*Work required*. Look through the data that follows and copy each line with the string "received".

*Collected data*.
----------------------------------------

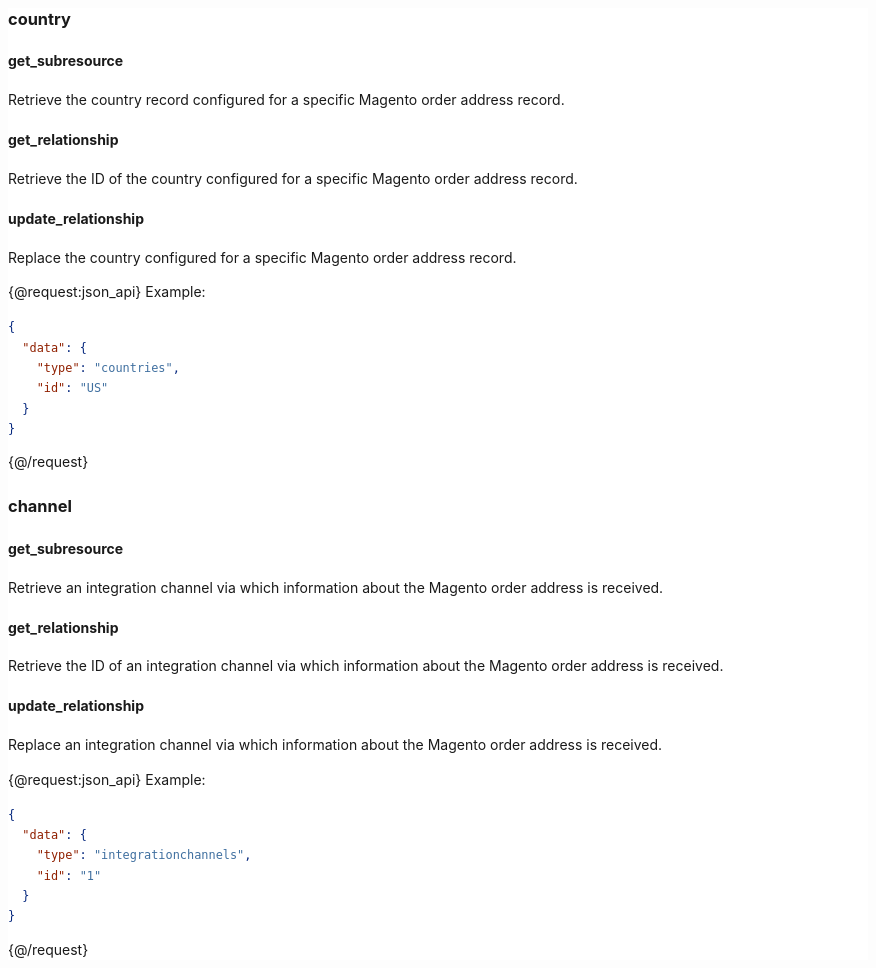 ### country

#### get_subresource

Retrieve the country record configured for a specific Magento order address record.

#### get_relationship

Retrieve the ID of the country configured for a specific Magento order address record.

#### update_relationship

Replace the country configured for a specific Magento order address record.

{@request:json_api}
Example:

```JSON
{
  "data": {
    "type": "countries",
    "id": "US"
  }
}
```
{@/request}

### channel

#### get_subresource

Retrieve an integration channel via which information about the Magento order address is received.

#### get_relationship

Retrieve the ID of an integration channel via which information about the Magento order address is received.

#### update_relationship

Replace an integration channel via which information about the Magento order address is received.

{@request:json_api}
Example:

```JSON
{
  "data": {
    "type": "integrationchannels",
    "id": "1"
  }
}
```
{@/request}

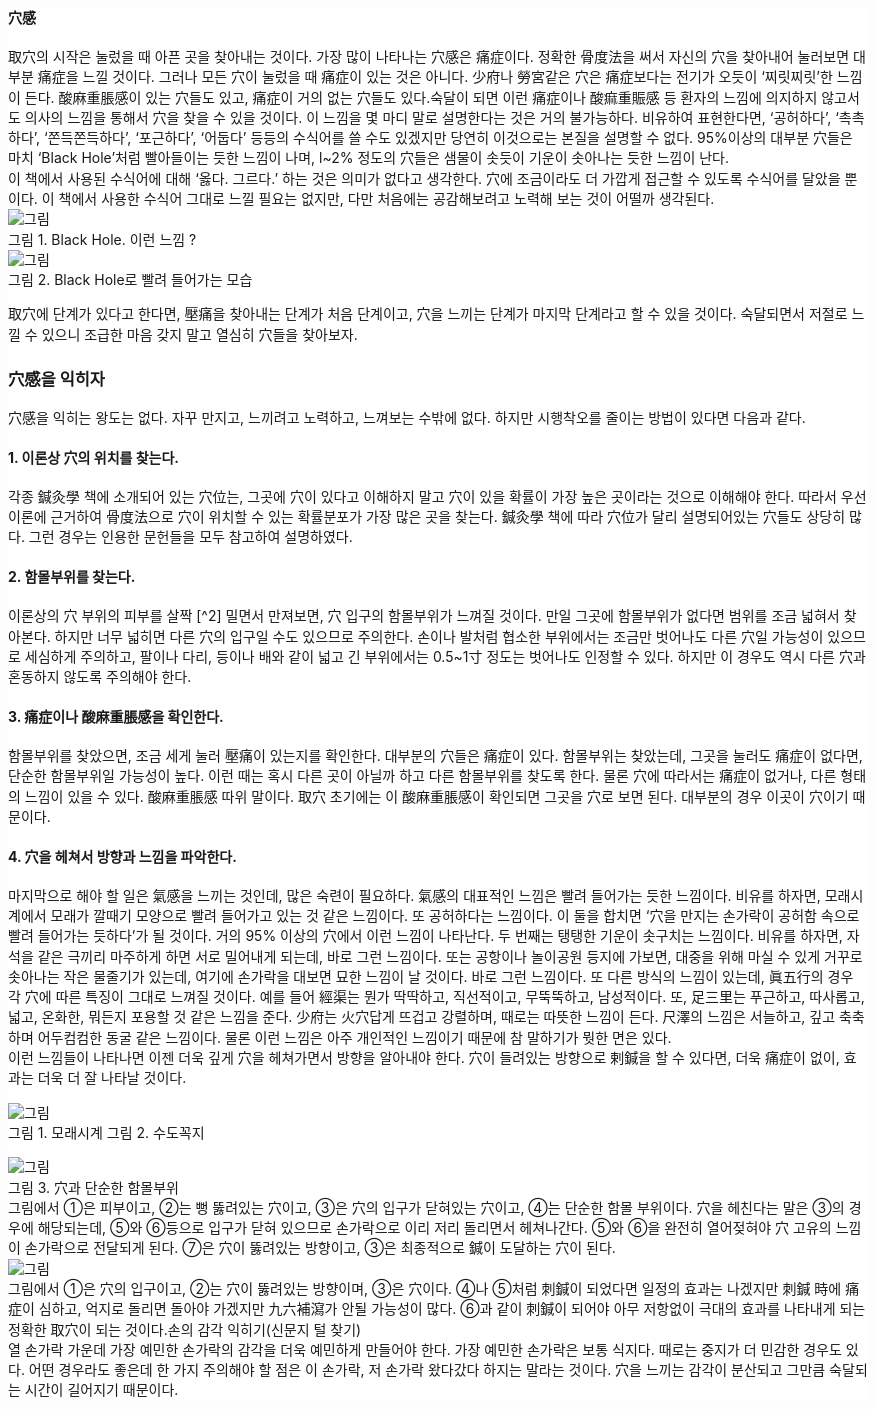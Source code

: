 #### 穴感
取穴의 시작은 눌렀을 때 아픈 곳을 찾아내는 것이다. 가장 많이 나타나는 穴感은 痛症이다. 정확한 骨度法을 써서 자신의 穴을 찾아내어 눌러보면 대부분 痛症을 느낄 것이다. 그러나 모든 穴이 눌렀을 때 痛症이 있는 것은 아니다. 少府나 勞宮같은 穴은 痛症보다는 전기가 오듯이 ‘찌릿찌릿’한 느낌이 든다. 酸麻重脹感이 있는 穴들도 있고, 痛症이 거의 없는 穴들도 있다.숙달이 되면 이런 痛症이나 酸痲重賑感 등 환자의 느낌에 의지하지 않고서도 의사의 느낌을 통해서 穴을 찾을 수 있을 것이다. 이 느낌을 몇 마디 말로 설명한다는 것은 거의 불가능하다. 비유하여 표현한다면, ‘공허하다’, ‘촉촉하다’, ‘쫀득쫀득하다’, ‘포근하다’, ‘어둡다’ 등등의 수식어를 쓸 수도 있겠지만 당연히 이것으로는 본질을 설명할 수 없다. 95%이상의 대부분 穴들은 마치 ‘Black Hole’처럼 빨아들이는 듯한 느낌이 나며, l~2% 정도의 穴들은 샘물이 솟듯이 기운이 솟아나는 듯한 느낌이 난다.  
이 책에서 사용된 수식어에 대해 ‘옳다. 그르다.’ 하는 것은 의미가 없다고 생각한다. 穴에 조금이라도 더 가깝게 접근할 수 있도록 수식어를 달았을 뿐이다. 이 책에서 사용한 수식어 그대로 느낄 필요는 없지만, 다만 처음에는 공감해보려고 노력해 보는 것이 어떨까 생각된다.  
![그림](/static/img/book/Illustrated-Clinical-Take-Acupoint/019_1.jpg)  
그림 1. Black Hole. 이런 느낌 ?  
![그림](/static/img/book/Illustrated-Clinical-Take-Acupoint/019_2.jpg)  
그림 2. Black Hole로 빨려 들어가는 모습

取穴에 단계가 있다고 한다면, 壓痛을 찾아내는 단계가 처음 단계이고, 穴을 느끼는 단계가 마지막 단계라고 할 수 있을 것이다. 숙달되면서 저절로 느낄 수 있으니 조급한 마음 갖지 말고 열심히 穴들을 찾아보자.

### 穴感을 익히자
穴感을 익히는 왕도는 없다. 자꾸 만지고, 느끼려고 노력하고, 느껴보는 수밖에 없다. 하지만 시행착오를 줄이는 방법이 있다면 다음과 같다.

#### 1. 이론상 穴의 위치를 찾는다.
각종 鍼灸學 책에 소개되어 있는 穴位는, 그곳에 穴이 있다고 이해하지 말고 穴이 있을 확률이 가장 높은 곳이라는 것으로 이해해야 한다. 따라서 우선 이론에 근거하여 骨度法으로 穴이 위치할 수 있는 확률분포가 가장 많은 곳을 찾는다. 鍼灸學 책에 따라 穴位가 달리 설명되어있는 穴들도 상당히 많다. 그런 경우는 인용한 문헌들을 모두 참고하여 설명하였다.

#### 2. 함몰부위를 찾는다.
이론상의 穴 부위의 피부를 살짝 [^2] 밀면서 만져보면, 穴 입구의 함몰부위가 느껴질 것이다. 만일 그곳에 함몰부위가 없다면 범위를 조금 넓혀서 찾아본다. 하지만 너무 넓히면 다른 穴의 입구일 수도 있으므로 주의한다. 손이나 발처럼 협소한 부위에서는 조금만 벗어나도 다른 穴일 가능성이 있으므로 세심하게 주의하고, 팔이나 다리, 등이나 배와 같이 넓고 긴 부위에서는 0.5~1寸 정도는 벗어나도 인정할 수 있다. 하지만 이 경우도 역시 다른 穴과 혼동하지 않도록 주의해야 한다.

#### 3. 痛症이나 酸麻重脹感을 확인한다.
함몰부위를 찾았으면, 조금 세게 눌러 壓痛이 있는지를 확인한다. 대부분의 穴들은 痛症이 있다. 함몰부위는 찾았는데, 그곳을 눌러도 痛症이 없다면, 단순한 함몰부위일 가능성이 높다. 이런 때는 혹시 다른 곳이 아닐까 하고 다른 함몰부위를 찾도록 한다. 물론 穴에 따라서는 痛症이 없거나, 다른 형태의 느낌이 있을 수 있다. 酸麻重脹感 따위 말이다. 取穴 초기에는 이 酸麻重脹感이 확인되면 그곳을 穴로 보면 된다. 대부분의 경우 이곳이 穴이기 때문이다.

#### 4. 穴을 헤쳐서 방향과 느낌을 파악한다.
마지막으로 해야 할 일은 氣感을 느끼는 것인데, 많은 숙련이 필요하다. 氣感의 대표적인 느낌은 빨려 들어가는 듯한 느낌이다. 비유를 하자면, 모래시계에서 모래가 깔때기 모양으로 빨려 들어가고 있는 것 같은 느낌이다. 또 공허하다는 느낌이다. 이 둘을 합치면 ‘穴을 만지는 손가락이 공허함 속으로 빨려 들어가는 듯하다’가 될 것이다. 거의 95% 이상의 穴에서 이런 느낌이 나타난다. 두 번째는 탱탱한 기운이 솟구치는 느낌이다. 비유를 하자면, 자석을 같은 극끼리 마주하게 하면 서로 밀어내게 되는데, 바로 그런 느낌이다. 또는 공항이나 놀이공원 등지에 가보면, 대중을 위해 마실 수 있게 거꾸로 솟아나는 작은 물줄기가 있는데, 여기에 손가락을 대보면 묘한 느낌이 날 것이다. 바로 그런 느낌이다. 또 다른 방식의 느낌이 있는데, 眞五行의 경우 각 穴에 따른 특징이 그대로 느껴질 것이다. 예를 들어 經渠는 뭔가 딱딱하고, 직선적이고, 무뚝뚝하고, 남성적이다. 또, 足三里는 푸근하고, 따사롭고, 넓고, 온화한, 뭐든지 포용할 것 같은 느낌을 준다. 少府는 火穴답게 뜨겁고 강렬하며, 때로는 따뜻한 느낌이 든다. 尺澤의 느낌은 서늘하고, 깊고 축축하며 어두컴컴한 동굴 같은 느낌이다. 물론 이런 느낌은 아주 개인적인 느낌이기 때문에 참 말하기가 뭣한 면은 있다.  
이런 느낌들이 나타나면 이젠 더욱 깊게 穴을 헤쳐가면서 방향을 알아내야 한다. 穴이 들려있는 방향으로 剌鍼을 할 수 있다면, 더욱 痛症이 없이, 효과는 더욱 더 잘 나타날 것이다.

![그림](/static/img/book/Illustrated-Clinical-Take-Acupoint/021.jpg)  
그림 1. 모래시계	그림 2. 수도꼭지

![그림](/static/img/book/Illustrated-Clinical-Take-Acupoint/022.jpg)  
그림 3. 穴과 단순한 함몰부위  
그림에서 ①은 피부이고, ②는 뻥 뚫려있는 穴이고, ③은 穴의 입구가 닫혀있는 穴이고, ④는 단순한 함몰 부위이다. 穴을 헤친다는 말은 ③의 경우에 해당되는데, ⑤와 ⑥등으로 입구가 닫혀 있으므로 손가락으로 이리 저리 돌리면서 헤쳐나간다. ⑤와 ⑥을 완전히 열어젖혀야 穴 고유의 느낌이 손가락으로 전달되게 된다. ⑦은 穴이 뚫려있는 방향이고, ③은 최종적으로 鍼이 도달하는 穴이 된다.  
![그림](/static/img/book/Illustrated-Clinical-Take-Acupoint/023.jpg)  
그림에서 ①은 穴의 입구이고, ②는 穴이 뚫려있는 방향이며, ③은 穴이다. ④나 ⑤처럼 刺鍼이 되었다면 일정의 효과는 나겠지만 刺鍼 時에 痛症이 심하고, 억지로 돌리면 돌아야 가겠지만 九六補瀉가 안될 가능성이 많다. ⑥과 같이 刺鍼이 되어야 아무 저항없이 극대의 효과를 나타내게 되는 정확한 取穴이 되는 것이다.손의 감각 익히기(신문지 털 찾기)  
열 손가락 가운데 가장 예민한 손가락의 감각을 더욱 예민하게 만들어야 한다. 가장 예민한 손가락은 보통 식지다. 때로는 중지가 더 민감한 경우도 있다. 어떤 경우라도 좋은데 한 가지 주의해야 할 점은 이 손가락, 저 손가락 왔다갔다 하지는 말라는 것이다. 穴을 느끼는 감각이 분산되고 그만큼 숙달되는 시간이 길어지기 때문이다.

----------------------------------------

*Problem solution*.
Retrieve an integration channel via which information about the Magento order address is received.
Retrieve the ID of an integration channel via which information about the Magento order address is received.
Replace an integration channel via which information about the Magento order address is received.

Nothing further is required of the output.